- **PROMPT**: Copy every line in the listing that contains "sqrt".

————

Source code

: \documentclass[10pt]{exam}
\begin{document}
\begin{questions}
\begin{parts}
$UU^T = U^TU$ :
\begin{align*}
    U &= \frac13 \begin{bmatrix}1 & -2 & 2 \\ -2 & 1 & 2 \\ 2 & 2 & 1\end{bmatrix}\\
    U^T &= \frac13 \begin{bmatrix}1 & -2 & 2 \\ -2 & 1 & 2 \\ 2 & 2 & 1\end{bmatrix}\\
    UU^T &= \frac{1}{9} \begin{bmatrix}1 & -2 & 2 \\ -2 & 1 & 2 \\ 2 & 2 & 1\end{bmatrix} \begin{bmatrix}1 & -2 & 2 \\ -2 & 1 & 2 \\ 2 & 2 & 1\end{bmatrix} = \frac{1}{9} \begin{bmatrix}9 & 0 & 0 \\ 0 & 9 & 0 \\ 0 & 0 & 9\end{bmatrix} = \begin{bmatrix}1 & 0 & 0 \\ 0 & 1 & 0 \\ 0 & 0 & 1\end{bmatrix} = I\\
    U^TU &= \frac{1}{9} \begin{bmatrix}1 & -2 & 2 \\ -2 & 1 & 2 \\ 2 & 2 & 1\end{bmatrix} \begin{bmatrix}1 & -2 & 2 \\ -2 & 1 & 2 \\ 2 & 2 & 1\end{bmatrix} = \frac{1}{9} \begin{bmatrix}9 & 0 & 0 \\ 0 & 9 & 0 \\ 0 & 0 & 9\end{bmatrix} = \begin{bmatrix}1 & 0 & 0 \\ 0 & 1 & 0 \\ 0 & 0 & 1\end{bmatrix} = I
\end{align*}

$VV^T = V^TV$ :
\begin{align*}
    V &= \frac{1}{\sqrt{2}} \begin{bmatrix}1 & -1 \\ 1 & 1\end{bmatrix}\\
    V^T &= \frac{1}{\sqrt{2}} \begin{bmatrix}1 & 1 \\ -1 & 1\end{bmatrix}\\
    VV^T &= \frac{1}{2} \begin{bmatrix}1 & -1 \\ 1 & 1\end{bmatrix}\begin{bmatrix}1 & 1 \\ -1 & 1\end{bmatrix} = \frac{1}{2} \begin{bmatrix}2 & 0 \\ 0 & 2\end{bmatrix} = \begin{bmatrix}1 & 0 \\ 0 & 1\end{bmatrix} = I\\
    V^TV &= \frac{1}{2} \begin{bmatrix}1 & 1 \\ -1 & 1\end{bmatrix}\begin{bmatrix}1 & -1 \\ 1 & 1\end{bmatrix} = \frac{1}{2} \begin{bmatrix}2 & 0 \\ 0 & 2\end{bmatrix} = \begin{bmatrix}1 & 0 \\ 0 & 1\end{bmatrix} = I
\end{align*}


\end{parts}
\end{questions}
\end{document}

————

- **ANSWER TO THIS PROBLEM**:
    V &= \frac{1}{\sqrt{2}} \begin{bmatrix}1 & -1 \\ 1 & 1\end{bmatrix}\\
    V^T &= \frac{1}{\sqrt{2}} \begin{bmatrix}1 & 1 \\ -1 & 1\end{bmatrix}\\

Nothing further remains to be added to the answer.